Pourquoi le commerce avec les démons serait-il plus aisé que le commerce avec la grammaire ?
J’ai toujours éprouvé une répugnance presque physique pour les choses secrètes – les intrigues, la diplomatie, les sociétés secrètes, l’occultisme. Ces deux dernières activités, en particulier, m’ont toujours agacé au plus haut point, ainsi que cette prétention affichée par certaines gens d’avoir accès, grâce à une entente spéciale avec les Dieux, les Maîtres ou les Démiurges – et cela se passe entre eux à l’exclusion de tous les autres – aux grands secrets qui sont les fondements de l’univers. (…) Ce qui impressionne le plus chez ces maîtres, ces grands connaisseurs de l’invisible, c’est que lorsqu’ils écrivent pour nous conter ou nus suggérer leurs fameux mystères, ils écrivent tous fort mal. Mon entendement s’offusque de constater qu’un homme capable de maîtriser le Diable n’est pas capable de maîtriser la langue portugaise.
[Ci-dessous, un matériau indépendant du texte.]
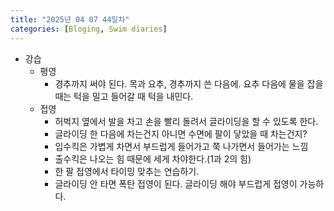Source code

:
 ```yaml
---
title: "2025년 04 07 44일차"
categories: [Bloging, Swim diaries]
---
```


- 강습
  - 평영
    - 경추까지 써야 된다. 목과 요추, 경추까지 쓴 다음에. 요추 다음에 물을 잡을 때는 턱을 밀고 들어갈 때 턱을 내민다.
  - 접영  
    - 허벅지 옆에서 발을 차고 손을 빨리 돌려서 글라이딩을 할 수 있도록 한다.
    - 글라이딩 한 다음에 차는건지 아니면 수면에 팔이 닿았을 때 차는건지?
    - 입수킥은 가볍게 차면서 부드럽게 들어가고 쭉 나가면서 들어가는 느낌
    - 출수킥은 나오는 힘 때문에 세게 차야한다.(1과 2의 힘)
    - 한 팔 접영에서 타이밍 맞추는 연습하기. 
    - 글라이딩 안 타면 폭탄 접영이 된다. 글라이딩 해야 부드럽게 접영이 가능하다.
Pourquoi le commerce avec les démons serait-il plus aisé que le commerce avec la grammaire ? Lorsque, après avoir longuement exercé son attention et sa volonté, un homme réussit, selon ses dires, à avoir des visions astrales, pourquoi ne réussirait-il pas, pour une dépense bien moindre d’attention et de volontés, à avoir une claire vision de la syntaxe ?
Fernando Pessoa, Le Livre de l’intranquillité de Bernardo Soares (Livro do Desassossego por Bernardo Soares), traduit du portugais par Françoise Laye, Christian Bourgeois, 1999.